The advantage of loss emulation over output emulation is a reduction of the training complexity, as a multi-dimensional vector is replaced by a scalar as the target function. The disadvantage is that, as opposed to output emulation, the emulator can only be trained after the patient has come into the clinic and the training data have become available. This implies that, on production of the training data, the emulator must be trained and the resulting emulated loss function must be optimized, leading to higher computational costs at the time that a clinical decision must be made. However, these computational costs are still low compared with running the simulator.

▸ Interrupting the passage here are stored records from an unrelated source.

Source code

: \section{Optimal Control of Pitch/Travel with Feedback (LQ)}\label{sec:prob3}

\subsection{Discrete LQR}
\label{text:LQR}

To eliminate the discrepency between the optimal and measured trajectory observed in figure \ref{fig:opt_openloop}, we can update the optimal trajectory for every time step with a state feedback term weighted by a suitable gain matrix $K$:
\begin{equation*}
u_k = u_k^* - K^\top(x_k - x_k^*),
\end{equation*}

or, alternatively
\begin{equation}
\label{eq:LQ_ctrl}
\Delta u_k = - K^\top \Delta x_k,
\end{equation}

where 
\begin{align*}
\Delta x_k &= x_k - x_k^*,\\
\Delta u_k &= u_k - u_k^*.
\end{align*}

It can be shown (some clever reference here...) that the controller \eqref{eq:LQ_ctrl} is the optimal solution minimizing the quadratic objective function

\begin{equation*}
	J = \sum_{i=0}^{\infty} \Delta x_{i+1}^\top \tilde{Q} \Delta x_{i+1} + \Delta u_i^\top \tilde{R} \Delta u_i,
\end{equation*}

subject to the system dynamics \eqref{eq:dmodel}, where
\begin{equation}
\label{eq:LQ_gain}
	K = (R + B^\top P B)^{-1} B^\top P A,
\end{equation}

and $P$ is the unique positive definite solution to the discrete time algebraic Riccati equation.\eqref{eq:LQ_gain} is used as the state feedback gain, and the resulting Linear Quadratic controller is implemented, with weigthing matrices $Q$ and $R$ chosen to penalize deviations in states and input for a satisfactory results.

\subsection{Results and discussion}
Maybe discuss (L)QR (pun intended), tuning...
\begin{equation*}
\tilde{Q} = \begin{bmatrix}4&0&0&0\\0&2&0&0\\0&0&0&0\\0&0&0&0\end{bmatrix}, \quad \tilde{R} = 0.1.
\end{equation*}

Loss emulation is closely related to Bayesian optimization, reviewed for example in Shahriari et al. (2016) and Noè (2019), which is a strategy to include further query points iteratively by trading off exploration versus exploitation via some heuristic or information theoretic criterion. However, every additional query point requires a computationally expensive simulation from the mathematical model, which prevents fast clinical decision making in realtime and renders Bayesian optimization infeasible for the purposes of our study.

3.4 Interpolation methods

We have considered several interpolation methods, based on GPs. GPs have been widely used in the context of emulation; see for example Kennedy and O’Hagan (2001), Conti et al. (2009) and Conti and O’Hagan (2010). For a comprehensive introduction to GPs, the reader is referred to Rasmussen and Williams (2006). Each of the interpolation methods can be used with both of the emulation paradigms that were described in Section 3.3.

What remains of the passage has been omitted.